▶ Task to carry out:
Exactly reproduce the data from its first line through the line with "At the core", leaving out every line after it.
** Opening Entries provided block **
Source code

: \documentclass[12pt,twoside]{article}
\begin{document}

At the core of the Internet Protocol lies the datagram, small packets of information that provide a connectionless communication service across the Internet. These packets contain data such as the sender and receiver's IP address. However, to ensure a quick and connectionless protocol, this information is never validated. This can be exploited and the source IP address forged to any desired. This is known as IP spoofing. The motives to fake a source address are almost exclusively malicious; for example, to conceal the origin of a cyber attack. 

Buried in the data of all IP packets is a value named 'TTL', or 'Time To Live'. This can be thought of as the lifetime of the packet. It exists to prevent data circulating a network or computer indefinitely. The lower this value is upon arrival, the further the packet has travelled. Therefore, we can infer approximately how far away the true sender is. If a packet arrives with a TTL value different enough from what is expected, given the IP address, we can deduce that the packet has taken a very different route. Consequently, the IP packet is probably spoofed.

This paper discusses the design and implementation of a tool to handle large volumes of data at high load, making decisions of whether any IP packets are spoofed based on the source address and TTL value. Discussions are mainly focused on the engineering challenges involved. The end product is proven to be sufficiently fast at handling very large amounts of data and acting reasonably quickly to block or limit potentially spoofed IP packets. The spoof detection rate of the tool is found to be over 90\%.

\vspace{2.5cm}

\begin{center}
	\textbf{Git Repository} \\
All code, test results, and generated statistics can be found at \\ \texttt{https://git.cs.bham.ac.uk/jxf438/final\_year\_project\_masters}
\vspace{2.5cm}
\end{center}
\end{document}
** Closing Entries provided block **
▶ Solved exercise:
Source code

: \documentclass[12pt,twoside]{article}
\begin{document}

At the core of the Internet Protocol lies the datagram, small packets of information that provide a connectionless communication service across the Internet. These packets contain data such as the sender and receiver's IP address. However, to ensure a quick and connectionless protocol, this information is never validated. This can be exploited and the source IP address forged to any desired. This is known as IP spoofing. The motives to fake a source address are almost exclusively malicious; for example, to conceal the origin of a cyber attack. 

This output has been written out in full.